• **Requirement**: Please restate word for word, and with nothing added, the lines that run from the one holding "- 🌱 Currently" to the end of the entries below.

• **Records supplied**:
# # #

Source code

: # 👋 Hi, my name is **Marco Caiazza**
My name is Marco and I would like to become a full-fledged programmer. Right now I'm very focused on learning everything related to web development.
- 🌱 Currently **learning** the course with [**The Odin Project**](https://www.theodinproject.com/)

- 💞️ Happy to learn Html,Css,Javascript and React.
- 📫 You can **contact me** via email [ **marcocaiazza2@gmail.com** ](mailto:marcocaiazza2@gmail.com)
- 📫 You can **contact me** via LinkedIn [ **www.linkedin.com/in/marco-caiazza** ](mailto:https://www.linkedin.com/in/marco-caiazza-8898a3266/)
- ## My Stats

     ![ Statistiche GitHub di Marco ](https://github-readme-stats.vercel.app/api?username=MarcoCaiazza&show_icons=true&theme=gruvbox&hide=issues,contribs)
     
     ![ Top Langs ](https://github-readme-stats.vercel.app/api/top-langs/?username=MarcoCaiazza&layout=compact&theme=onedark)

# # #

• **Task solution**:
- 🌱 Currently **learning** the course with [**The Odin Project**](https://www.theodinproject.com/)

- 💞️ Happy to learn Html,Css,Javascript and React.
- 📫 You can **contact me** via email [ **marcocaiazza2@gmail.com** ](mailto:marcocaiazza2@gmail.com)
- 📫 You can **contact me** via LinkedIn [ **www.linkedin.com/in/marco-caiazza** ](mailto:https://www.linkedin.com/in/marco-caiazza-8898a3266/)
- ## My Stats

     ![ Statistiche GitHub di Marco ](https://github-readme-stats.vercel.app/api?username=MarcoCaiazza&show_icons=true&theme=gruvbox&hide=issues,contribs)
     
     ![ Top Langs ](https://github-readme-stats.vercel.app/api/top-langs/?username=MarcoCaiazza&layout=compact&theme=onedark)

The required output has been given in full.